§ WHAT THIS TASK INVOLVES:
Please copy, exactly as they appear below, the lines from the one containing "proposed future colliders" through the one containing "observations at the".

_ _ _ _ _

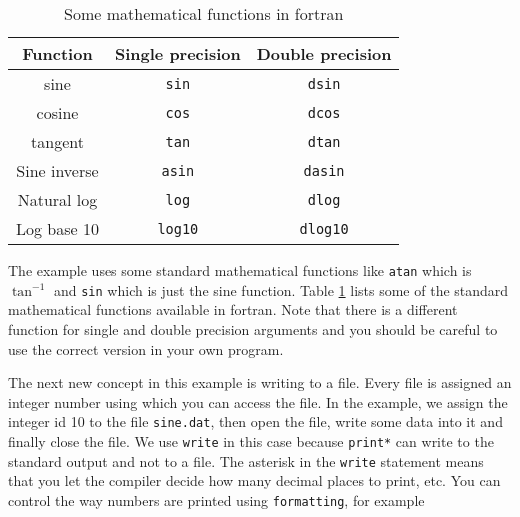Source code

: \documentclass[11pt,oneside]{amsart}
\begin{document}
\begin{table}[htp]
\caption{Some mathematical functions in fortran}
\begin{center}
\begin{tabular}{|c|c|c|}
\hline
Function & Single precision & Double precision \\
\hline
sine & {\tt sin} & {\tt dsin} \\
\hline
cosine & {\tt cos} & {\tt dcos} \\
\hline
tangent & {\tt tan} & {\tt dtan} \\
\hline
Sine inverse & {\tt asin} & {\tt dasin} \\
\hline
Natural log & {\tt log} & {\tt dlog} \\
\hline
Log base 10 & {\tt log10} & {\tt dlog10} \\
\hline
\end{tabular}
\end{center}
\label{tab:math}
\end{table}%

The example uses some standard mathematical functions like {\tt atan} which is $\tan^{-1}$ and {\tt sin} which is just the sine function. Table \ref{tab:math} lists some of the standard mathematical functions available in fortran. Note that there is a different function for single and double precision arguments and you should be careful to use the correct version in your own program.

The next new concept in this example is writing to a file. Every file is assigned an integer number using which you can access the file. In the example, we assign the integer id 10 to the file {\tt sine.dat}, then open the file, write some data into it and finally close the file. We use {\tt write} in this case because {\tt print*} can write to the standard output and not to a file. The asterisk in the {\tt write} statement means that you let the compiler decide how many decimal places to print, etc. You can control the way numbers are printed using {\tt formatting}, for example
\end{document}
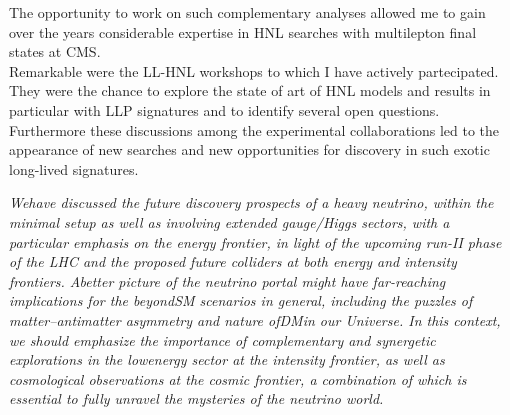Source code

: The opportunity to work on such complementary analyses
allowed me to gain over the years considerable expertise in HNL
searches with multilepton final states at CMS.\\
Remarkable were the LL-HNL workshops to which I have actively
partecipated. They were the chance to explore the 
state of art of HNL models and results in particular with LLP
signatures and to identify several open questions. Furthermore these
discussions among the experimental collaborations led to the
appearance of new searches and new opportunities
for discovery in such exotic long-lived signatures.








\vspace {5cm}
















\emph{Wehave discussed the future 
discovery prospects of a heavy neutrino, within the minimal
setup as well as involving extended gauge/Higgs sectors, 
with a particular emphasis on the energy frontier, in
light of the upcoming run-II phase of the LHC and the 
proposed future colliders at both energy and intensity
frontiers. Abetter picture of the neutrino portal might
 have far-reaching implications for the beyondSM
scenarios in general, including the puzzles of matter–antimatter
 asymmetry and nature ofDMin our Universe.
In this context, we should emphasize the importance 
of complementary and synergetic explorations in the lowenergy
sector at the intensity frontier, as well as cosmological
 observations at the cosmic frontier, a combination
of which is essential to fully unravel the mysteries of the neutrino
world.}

_ _ _ _ _

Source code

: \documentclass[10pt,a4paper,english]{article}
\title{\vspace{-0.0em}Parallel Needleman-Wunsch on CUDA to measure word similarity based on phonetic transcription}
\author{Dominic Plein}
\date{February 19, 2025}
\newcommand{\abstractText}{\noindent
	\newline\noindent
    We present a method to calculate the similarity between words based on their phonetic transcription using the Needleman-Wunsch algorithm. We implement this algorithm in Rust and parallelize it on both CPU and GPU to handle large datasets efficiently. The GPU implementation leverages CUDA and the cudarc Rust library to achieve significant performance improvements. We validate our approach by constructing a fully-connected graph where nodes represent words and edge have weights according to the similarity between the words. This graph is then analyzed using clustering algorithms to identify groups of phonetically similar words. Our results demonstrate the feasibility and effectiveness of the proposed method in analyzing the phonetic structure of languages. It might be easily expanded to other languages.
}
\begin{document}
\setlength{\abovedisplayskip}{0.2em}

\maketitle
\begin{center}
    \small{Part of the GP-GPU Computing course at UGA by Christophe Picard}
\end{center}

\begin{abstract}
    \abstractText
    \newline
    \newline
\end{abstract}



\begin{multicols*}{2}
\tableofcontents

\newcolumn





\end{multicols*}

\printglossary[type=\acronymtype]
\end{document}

_ _ _ _ _

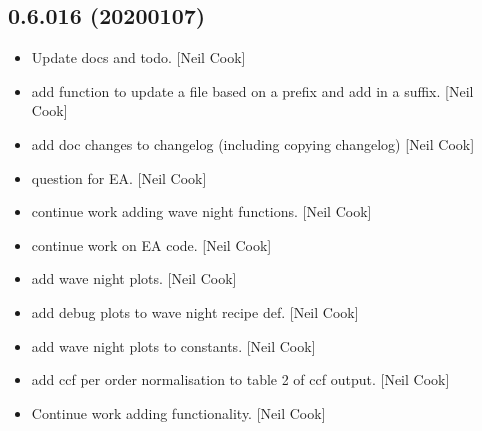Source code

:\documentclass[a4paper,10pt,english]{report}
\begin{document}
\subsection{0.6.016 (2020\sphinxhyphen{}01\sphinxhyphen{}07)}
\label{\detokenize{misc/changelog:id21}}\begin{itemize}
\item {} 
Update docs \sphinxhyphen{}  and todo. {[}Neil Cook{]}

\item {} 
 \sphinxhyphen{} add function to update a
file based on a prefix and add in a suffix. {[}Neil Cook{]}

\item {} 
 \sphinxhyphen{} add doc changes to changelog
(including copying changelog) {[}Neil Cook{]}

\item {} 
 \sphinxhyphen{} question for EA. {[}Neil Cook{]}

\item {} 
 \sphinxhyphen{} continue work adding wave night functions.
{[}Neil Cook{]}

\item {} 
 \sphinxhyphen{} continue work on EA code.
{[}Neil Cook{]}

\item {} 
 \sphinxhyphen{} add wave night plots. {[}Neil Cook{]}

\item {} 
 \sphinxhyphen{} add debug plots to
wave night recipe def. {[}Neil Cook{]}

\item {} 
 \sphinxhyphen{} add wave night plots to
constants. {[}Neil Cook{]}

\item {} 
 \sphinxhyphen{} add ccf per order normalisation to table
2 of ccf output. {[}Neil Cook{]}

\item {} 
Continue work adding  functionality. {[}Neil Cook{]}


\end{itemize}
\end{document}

_ _ _ _ _

§ THE ANSWER:
proposed future colliders at both energy and intensity
frontiers. Abetter picture of the neutrino portal might
 have far-reaching implications for the beyondSM
scenarios in general, including the puzzles of matter–antimatter
 asymmetry and nature ofDMin our Universe.
In this context, we should emphasize the importance 
of complementary and synergetic explorations in the lowenergy
sector at the intensity frontier, as well as cosmological
 observations at the cosmic frontier, a combination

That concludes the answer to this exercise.